WORK REQUIRED :: All lines in the material with the string "mathbb" should be listed.

DATA IN THIS EXERCISE ::
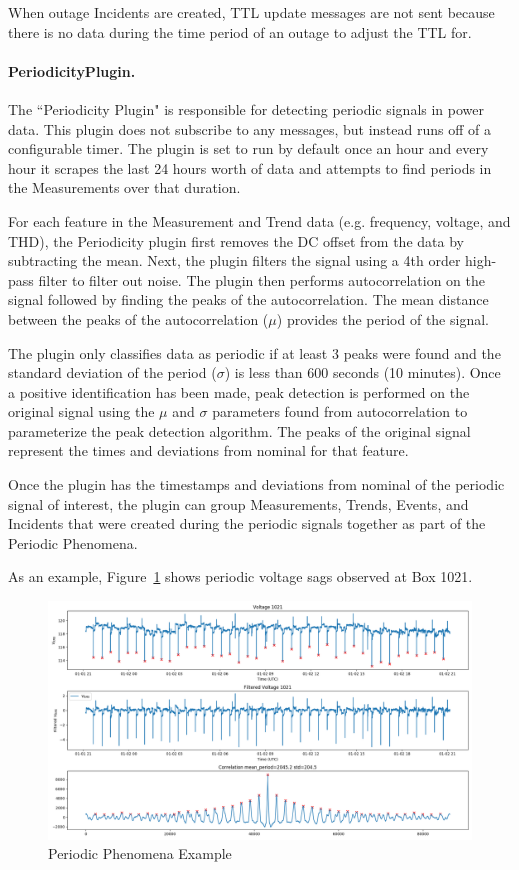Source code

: When outage Incidents are created, TTL update messages are not sent because there is no data during the time period of an outage to adjust the TTL for.

\paragraph{PeriodicityPlugin.}

The ``Periodicity Plugin" is responsible for detecting periodic signals in power data. This plugin does not subscribe to any messages, but instead runs off of a configurable timer. The plugin is set to run by default once an hour and every hour it scrapes the last 24 hours worth of data and attempts to find periods in the Measurements over that duration.

For each feature in the Measurement and Trend data (e.g. frequency, voltage, and THD), the Periodicity plugin first removes the DC offset from the data by subtracting the mean. Next, the plugin filters the signal using a 4th order high-pass filter to filter out noise. The plugin then performs autocorrelation on the signal followed by finding the peaks of the autocorrelation. The mean distance between the peaks of the autocorrelation ($\mu$) provides the period of the signal.

The plugin only classifies data as periodic if at least 3 peaks were found and the standard deviation of the period ($\sigma$) is less than 600 seconds (10 minutes). Once a positive identification has been made, peak detection is performed on the original signal using the $\mu$ and $\sigma$ parameters found from autocorrelation to parameterize the peak detection algorithm. The peaks of the original signal represent the times and deviations from nominal for that feature.

Once the plugin has the timestamps and deviations from nominal of the periodic signal of interest, the plugin can group Measurements, Trends, Events, and Incidents that were created during the periodic signals together as part of the Periodic Phenomena.

As an example, Figure~\ref{fig:periodic_example} shows periodic voltage sags observed at Box 1021.

\begin{figure}[h]
	\centering
	\includegraphics[width=\linewidth]{figures/periodic_example.png}
	\caption{Periodic Phenomena Example}
	\label{fig:periodic_example}
\end{figure}

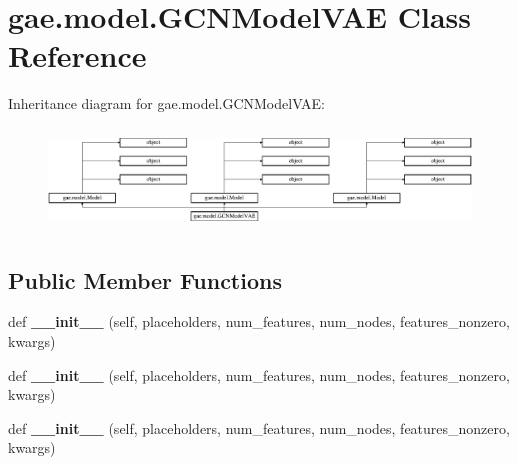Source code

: \hypertarget{classgae_1_1model_1_1GCNModelVAE}{}\section{gae.\+model.\+G\+C\+N\+Model\+V\+AE Class Reference}
\label{classgae_1_1model_1_1GCNModelVAE}
Inheritance diagram for gae.\+model.\+G\+C\+N\+Model\+V\+AE\+:\begin{figure}[H]
\begin{center}
\leavevmode
\includegraphics[height=2.745098cm]{classgae_1_1model_1_1GCNModelVAE}
\end{center}
\end{figure}
\subsection*{Public Member Functions}
\begin{DoxyCompactItemize}
\item 
\mbox{\label{classgae_1_1model_1_1GCNModelVAE_a80b3e5bbe7e8e39ddd7b2f02942f148f}} 
def {\bfseries \+\_\+\+\_\+init\+\_\+\+\_\+} (self, placeholders, num\+\_\+features, num\+\_\+nodes, features\+\_\+nonzero, kwargs)
\item 
\mbox{\label{classgae_1_1model_1_1GCNModelVAE_a80b3e5bbe7e8e39ddd7b2f02942f148f}} 
def {\bfseries \+\_\+\+\_\+init\+\_\+\+\_\+} (self, placeholders, num\+\_\+features, num\+\_\+nodes, features\+\_\+nonzero, kwargs)
\item 
\mbox{\label{classgae_1_1model_1_1GCNModelVAE_a80b3e5bbe7e8e39ddd7b2f02942f148f}} 
def {\bfseries \+\_\+\+\_\+init\+\_\+\+\_\+} (self, placeholders, num\+\_\+features, num\+\_\+nodes, features\+\_\+nonzero, kwargs)
\end{DoxyCompactItemize}
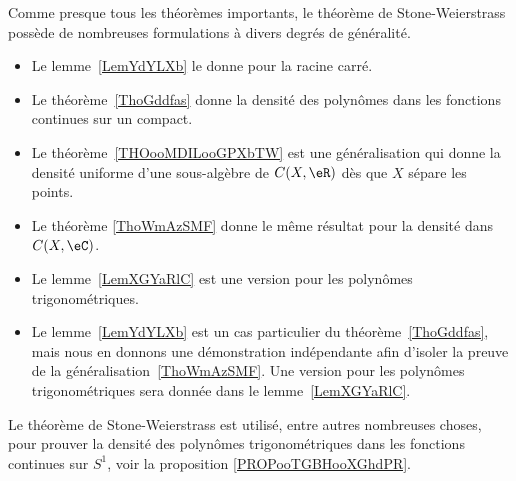 Comme presque tous les théorèmes importants, le théorème de Stone-Weierstrass possède de nombreuses formulations à divers degrés de généralité.
\begin{itemize}
	\item Le lemme~\ref{LemYdYLXb} le donne pour la racine carré.
	\item Le théorème~\ref{ThoGddfas} donne la densité des polynômes dans les fonctions continues sur un compact.
	\item Le théorème~\ref{THOooMDILooGPXbTW} est une généralisation qui donne la densité uniforme d'une sous-algèbre de \( C(X,\eR)\) dès que \( X\) sépare les points.
	\item Le théorème \ref{ThoWmAzSMF} donne le même résultat pour la densité dans \( C(X,\eC)\).
	\item Le lemme~\ref{LemXGYaRlC} est une version pour les polynômes trigonométriques.
	\item
	      Le lemme~\ref{LemYdYLXb} est un cas particulier du
	      théorème~\ref{ThoGddfas}, mais nous en donnons une démonstration indépendante afin d'isoler la preuve
	      de la généralisation~\ref{ThoWmAzSMF}.
	      Une version pour les polynômes trigonométriques sera donnée dans le lemme~\ref{LemXGYaRlC}.
\end{itemize}
Le théorème de Stone-Weierstrass est utilisé, entre autres nombreuses choses, pour prouver la densité des polynômes trigonométriques dans les fonctions continues sur \( S^1\), voir la proposition \ref{PROPooTGBHooXGhdPR}.
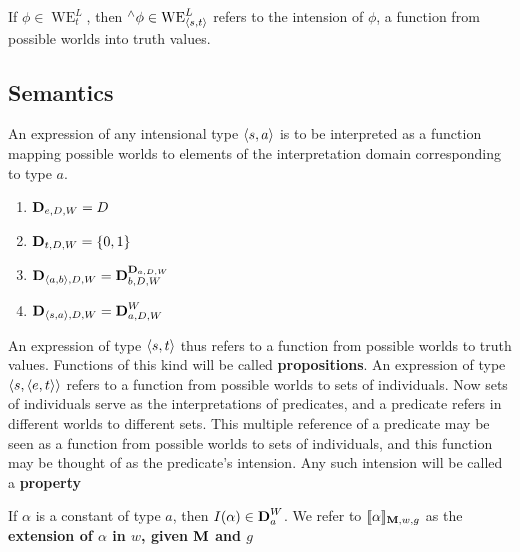\documentclass[11pt]{article}
\DeclareMathOperator{\WE}{WE}
\begin{document}
If \(\phi\in\WE_t^L\), then \({}^\wedge\phi\in\WE_{\la s,t\ra}^L\) refers to
the intension of \(\phi\), a function from possible worlds into truth values.
\subsection{Semantics}
\label{sec:orgf4efa98}
An expression of any intensional type \(\langle s,a\rangle\) is to be interpreted as
a function mapping possible worlds to elements of the interpretation domain
corresponding to type \(a\).

\begin{definition}[]
\begin{enumerate}
\item \(\operatorname{\textbf{D}}_{e,D,W}=D\)
\item \(\operatorname{\textbf{D}}_{t,D,W}=\{0,1\}\)
\item \(\operatorname{\textbf{D}}_{\langle a,b\rangle,D,W}=\operatorname{\textbf{D}}_{b,D,W}^{\operatorname{\textbf{D}}_{a,D,W}}\)
\item \(\operatorname{\textbf{D}}_{\langle s,a\rangle,D,W}=\operatorname{\textbf{D}}_{a,D,W}^W\)
\end{enumerate}
\end{definition}

An expression of type \(\langle s,t\rangle\) thus refers to a function from possible
worlds to truth values. Functions of this kind will be called \textbf{propositions}.
An expression of type \(\langle s,\langle e,t\rangle\rangle\) refers to a function from
possible worlds to sets of individuals. Now sets of individuals serve as the
interpretations of predicates, and a predicate refers in different worlds to
different sets. This multiple reference of a predicate may be seen as a
function from possible worlds to sets of individuals, and this function may
be thought of as the predicate's intension. Any such intension will be called
a \textbf{property}

If \(\alpha\) is a constant of  type \(a\), then \(I(\alpha)\in\operatorname{\textbf{D}}_a^W\). We refer to
\(\llbracket\alpha\rrbracket_{\operatorname{\textbf{M}},w,g}\) as the
\textbf{extension of \(\alpha\) in \(w\), given \(\operatorname{\textbf{M}}\) and \(g\)}
\end{document}
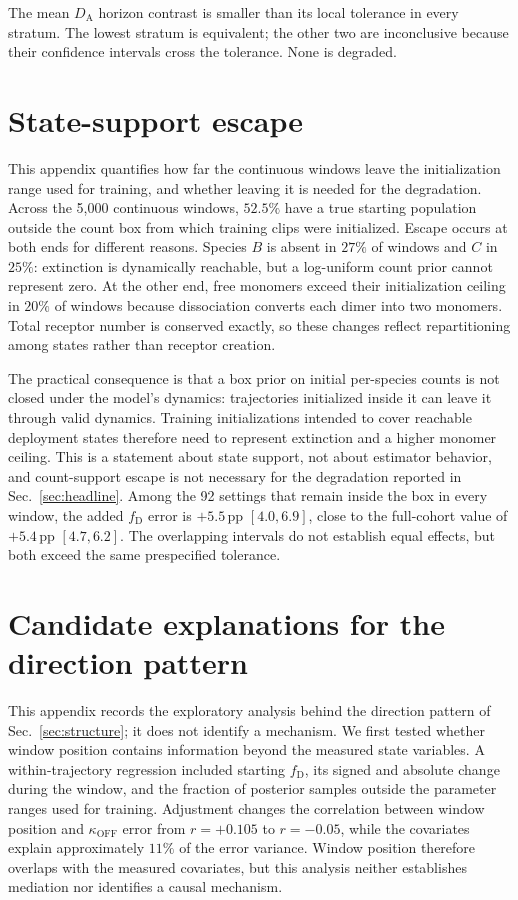 \documentclass{article}
\newcommand{\fD}{f_{\mathrm{D}}}
\newcommand{\DA}{D_{\mathrm{A}}}
\newcommand{\koff}{\kappa_{\mathrm{OFF}}}
\newcommand{\pp}{\,\mathrm{pp}}
\begin{document}
The mean $\DA$ horizon contrast is smaller than its local tolerance in every
stratum. The lowest stratum is equivalent; the other two are inconclusive
because their confidence intervals cross the tolerance. None is degraded.

\section{State-support escape}
\label{app:support}

This appendix quantifies how far the continuous windows leave the
initialization range used for training, and whether leaving it is needed for
the degradation. Across the 5,000 continuous windows, $52.5\%$ have a true starting population
outside the count box from which training clips were initialized. Escape occurs
at both ends for different reasons. Species $B$ is absent in $27\%$ of windows
and $C$ in $25\%$: extinction is dynamically reachable, but a log-uniform count
prior cannot represent zero. At the other end, free monomers exceed their
initialization ceiling in $20\%$ of windows because dissociation converts each
dimer into two monomers. Total receptor number is conserved exactly, so these
changes reflect repartitioning among states rather than receptor creation.

The practical consequence is that a box prior on initial per-species counts is
not closed under the model's dynamics: trajectories initialized inside it can
leave it through valid dynamics. Training initializations intended to cover
reachable deployment states therefore need to represent extinction and a
higher monomer ceiling. This is a statement about state support, not about
estimator behavior,
and count-support escape is not necessary for the degradation reported in
Sec.~\ref{sec:headline}. Among the 92 settings that remain inside the box in
every window, the added $\fD$ error is $+5.5\pp$ $[4.0,6.9]$, close to the
full-cohort value of $+5.4\pp$ $[4.7,6.2]$. The overlapping intervals do not
establish equal effects, but both exceed the same prespecified tolerance.

\section{Candidate explanations for the direction pattern}
\label{app:mechanism}

This appendix records the exploratory analysis behind the direction pattern
of Sec.~\ref{sec:structure}; it does not identify a mechanism. We first tested
whether window position contains information beyond the measured
state variables. A within-trajectory regression included starting $\fD$,
its signed and absolute change during the window, and the fraction of
posterior samples outside the parameter ranges used for training. Adjustment
changes the correlation between window position and $\koff$ error from
$r=+0.105$ to $r=-0.05$, while the covariates explain approximately $11\%$
of the error variance. Window position therefore overlaps with the measured
covariates, but this analysis neither establishes mediation nor identifies a
causal mechanism.
\end{document}
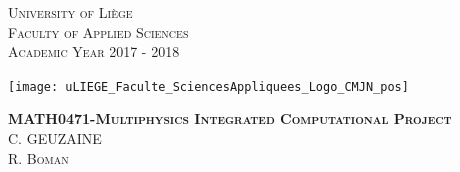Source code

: \documentclass[12 pt]{article}
\begin{document}
\begin{titlepage}
    \vspace{-1cm}
    
    \begin{minipage}{0.6\textwidth}
        \begin{flushleft}
            \centering
            \textsc{University of Liège} \\
            \textsc{Faculty of Applied Sciences} \\
            \textsc{Academic Year 2017 - 2018}
        \end{flushleft}
    \end{minipage}

    \vspace{-2.6cm}
    \hspace{0.5\textwidth}
    
    \begin{minipage}[t]{1.1\textwidth}
        \begin{flushright}
            \texttt{[image: uLIEGE\_Faculte\_SciencesAppliquees\_Logo\_CMJN\_pos]}
        \end{flushright}
    \end{minipage}

    \vspace{1cm}


    \begin{minipage}{\textwidth}
        \hspace{-0.7cm}\noindent\makebox[\linewidth]{\rule{\textwidth}{2pt}} 
    \end{minipage}

    \vspace{1cm}

    \begin{minipage}{\textwidth}
        \begin{center}
           \hspace{-0.8cm}\Huge{\textsc{\textbf{MATH0471-Multiphysics Integrated Computational Project}}}\\
            \vspace{0.3cm}
            \hspace{-0.8cm}\textsc{C. GEUZAINE \\ R. Boman} \\
        \end{center}
    \end{minipage}

    \vspace{1cm}


\end{titlepage}
\end{document}
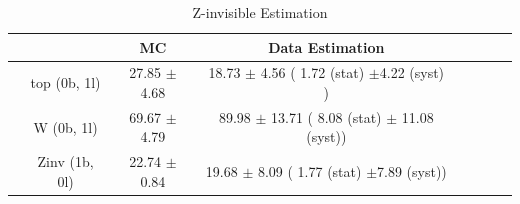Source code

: \begin{table}[!htb]
\small
\setlength{\tabcolsep}{20pt} 
\begin{center} 
\begin{tabular}{lccccccc} 
\hline\hline
&                 &    MC                     & Data Estimation\\\hline \hline
& top  (0b, 1l)     & 27.85 $\pm$ 4.68             &18.73 $\pm$ 4.56 ( 1.72 (stat) $\pm$4.22 (syst) )\\
&  W   (0b, 1l)     & 69.67 $\pm$ 4.79            & 89.98 $\pm$ 13.71 ( 8.08 (stat) $\pm$ 11.08 (syst))\\ 
& Zinv (1b, 0l)           &  22.74 $\pm$ 0.84            &19.68 $\pm$ 8.09 ( 1.77 (stat) $\pm$7.89 (syst))\\


\hline\hline 
\end{tabular} 
\caption{Z-invisible Estimation}
\label{tab:ZinvFinalRes}
\end{center} 
\end{table}
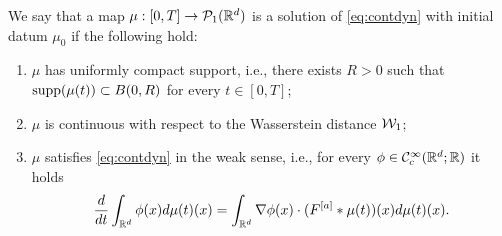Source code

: \begin{definition}
We say that a map $\mu:[0,T]\rightarrow\mathcal{P}_1(\mathbb{R}^d)$ is a solution of \eqref{eq:contdyn} with initial datum $\mu_0$ if the following hold:
\begin{enumerate}
\item $\mu$ has uniformly compact support, i.e., there exists $R > 0$ such that $\operatorname{supp}(\mu(t)) \subset B(0,R)$ for every $t \in [0,T]$;
\item $\mu$ is continuous with respect to the Wasserstein distance $\mathcal{W}_1$;
\item $\mu$ satisfies \eqref{eq:contdyn} in the weak sense, i.e., for every $\phi \in \mathcal{C}^{\infty}_c(\mathbb{R}^d;\mathbb{R})$ it holds
\begin{align*}
\frac{d}{dt} \int_{\mathbb{R}^d} \phi(x) d\mu(t)(x) = \int_{\mathbb{R}^d} \nabla \phi(x) \cdot (F^{[a]}*\mu(t))(x) d\mu(t)(x).
\end{align*}
\end{enumerate}
\end{definition}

FINISHED EXERCISE ::
We say that a map $\mu:[0,T]\rightarrow\mathcal{P}_1(\mathbb{R}^d)$ is a solution of \eqref{eq:contdyn} with initial datum $\mu_0$ if the following hold:
\item $\mu$ satisfies \eqref{eq:contdyn} in the weak sense, i.e., for every $\phi \in \mathcal{C}^{\infty}_c(\mathbb{R}^d;\mathbb{R})$ it holds
\frac{d}{dt} \int_{\mathbb{R}^d} \phi(x) d\mu(t)(x) = \int_{\mathbb{R}^d} \nabla \phi(x) \cdot (F^{[a]}*\mu(t))(x) d\mu(t)(x).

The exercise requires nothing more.